Monday, October 07, 2024

If only

A Samaritan woman came to draw water, and Jesus (tired from his journey) said to her, ‘Give me a drink’.  … The Samaritan woman said to him, ‘How is it that you, a Jew, ask a drink of me, a woman of Samaria?’  … Jesus answered her, ‘If you only knew the gift of God, and who it is that is saying to you, “Give me a drink,” you would have asked him, and he would have given you living water.’ (John 4:7, 9-10)

‘If you only knew,’ how does Jesus say this? How does he sound?

Is it a weary sigh of resignation, Jesus, moist with sweat, collapsing at the village well after a hard walk in the mid-day sun? Hearing the woman, is his voice but a mumble, ‘if only,’ trailing off, all the while knowing she doesn’t know and likely will never know? ‘If only’ … hanging heavy with the regret of graces unknown, beauty untasted and love lost.

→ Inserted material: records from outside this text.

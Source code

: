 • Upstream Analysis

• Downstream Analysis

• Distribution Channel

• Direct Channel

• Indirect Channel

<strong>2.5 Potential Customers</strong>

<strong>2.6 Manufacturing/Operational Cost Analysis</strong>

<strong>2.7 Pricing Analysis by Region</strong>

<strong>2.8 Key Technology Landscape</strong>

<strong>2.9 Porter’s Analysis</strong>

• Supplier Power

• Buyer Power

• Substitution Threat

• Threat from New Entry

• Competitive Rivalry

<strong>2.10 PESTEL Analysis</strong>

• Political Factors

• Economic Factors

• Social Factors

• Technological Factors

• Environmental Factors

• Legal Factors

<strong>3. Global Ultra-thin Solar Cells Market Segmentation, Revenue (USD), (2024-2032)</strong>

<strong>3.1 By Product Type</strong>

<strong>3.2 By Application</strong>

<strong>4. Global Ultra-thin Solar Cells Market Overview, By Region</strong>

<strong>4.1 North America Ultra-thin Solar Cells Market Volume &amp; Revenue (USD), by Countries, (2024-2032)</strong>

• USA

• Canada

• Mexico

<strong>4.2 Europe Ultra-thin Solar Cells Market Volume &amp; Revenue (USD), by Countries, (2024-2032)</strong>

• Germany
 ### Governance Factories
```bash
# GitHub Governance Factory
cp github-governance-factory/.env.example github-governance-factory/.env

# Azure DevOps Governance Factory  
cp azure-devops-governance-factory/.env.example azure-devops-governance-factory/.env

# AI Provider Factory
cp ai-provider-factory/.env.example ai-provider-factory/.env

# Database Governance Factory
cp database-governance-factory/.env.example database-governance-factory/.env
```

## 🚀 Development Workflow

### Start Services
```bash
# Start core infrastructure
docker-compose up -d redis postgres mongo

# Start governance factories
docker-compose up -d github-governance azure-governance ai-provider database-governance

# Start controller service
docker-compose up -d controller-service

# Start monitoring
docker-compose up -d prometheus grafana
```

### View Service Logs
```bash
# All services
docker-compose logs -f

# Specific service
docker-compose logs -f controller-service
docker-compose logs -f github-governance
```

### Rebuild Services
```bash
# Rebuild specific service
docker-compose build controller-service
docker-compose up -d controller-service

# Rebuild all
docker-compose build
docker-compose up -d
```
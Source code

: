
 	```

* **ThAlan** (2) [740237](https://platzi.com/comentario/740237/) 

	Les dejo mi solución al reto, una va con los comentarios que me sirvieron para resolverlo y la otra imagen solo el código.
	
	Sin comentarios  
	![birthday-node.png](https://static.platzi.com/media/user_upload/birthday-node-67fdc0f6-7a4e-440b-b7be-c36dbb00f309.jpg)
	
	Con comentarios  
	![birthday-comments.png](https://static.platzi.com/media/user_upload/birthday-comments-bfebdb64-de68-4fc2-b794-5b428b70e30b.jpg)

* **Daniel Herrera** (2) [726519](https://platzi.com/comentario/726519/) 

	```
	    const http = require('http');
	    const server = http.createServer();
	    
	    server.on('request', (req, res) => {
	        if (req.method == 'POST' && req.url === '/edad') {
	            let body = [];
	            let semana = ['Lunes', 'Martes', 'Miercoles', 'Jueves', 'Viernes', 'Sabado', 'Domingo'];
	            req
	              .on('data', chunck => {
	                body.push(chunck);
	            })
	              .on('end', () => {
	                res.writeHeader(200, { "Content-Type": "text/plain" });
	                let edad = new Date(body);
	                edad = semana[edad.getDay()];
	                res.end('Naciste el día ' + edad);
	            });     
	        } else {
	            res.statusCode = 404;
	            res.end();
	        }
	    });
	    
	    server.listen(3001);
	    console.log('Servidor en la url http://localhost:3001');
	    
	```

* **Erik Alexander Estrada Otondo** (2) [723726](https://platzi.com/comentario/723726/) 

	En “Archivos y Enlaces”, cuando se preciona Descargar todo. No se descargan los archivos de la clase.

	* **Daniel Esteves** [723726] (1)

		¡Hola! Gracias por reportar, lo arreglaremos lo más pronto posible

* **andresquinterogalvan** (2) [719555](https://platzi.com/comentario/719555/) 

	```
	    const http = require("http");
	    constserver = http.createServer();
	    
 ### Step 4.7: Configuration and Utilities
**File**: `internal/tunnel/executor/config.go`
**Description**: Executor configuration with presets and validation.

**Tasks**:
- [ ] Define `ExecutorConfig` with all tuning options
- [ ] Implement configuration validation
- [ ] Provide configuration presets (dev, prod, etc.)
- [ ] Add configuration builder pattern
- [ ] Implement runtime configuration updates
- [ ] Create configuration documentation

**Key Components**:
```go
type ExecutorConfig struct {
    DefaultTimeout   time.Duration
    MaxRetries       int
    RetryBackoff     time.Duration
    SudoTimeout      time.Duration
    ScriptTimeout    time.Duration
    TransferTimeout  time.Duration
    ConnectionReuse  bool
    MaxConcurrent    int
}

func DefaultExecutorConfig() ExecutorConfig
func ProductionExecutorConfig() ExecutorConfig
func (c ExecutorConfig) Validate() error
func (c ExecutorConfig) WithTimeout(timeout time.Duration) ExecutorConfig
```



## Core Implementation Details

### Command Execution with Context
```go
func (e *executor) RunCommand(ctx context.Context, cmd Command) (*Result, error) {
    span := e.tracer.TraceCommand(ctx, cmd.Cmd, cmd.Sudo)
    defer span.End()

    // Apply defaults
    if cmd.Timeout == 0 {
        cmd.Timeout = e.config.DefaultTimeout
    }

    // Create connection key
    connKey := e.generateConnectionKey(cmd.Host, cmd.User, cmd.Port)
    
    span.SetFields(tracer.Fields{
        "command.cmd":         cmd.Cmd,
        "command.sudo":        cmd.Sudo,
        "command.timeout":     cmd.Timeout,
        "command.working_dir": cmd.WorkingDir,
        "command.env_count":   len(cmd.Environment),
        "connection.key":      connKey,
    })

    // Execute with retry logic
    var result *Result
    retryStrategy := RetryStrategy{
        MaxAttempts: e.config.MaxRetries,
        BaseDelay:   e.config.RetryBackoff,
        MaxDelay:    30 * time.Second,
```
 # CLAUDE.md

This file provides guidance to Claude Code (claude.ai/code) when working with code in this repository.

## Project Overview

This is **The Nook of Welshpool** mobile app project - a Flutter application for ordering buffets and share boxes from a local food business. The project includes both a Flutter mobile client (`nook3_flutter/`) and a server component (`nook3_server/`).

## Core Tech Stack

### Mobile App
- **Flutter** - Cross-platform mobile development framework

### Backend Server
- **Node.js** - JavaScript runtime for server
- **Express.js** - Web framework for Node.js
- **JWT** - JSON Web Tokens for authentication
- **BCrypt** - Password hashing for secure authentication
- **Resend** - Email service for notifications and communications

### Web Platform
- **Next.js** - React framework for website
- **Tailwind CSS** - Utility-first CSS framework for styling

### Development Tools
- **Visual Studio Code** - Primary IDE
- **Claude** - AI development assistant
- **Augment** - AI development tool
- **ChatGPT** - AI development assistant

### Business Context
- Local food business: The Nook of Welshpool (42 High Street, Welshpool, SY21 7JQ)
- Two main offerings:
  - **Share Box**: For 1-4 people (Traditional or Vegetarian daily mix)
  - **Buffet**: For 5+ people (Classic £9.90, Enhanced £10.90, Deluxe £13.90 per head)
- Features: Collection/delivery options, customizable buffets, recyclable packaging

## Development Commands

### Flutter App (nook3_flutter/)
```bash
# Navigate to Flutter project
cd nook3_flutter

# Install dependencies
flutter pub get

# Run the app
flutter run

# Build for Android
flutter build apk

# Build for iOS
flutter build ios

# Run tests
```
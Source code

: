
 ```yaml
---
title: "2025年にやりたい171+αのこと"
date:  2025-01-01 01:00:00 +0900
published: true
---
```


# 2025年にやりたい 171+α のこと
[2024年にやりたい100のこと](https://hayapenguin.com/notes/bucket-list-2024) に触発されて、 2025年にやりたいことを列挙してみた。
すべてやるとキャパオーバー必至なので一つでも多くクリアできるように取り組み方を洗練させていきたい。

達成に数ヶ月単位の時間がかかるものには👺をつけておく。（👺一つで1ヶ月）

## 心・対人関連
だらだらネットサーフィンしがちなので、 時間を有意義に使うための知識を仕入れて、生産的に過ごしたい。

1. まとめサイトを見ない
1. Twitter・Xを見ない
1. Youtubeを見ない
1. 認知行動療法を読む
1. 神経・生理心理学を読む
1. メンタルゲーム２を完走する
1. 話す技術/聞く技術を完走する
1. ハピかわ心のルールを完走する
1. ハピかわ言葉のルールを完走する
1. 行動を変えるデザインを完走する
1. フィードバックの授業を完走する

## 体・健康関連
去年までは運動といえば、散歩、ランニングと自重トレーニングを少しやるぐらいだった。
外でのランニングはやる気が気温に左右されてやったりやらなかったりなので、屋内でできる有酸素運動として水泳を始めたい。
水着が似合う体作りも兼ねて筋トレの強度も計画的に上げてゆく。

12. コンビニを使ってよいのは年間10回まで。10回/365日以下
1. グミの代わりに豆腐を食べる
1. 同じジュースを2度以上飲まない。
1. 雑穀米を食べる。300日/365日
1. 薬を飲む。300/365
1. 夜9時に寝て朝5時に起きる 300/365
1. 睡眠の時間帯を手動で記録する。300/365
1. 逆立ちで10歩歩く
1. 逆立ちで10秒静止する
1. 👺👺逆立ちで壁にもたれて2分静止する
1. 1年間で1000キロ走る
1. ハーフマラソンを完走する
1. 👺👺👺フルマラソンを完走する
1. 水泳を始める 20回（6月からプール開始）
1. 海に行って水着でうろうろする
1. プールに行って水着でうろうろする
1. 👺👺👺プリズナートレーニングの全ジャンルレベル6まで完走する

Or shall we hear him a different way?

If you only knew, perhaps Jesus’ words tug the corners of his mouth into the faintest grin, a small tired smile, a sideways glance, knowing what is his to give, knowing she soon will know, soon will wake and feel something she has never known, the love who sees the jagged ruins of her life, of marriages and lovers found and lost, the condemnations of self and community, knowing she may yet know herself in the circle of a loving light that makes everything but itself … irrelevant.

If you only knew, a low chuckle plays at his throat, the gladness of giving, finding joy in the woman’s surprise soon to come as she finds herself found, finally, by a love who wakes a spring of joy, wetting her long-parched heart, flowing from a depth of soul she’d long since forgotten, having lost who she truly is.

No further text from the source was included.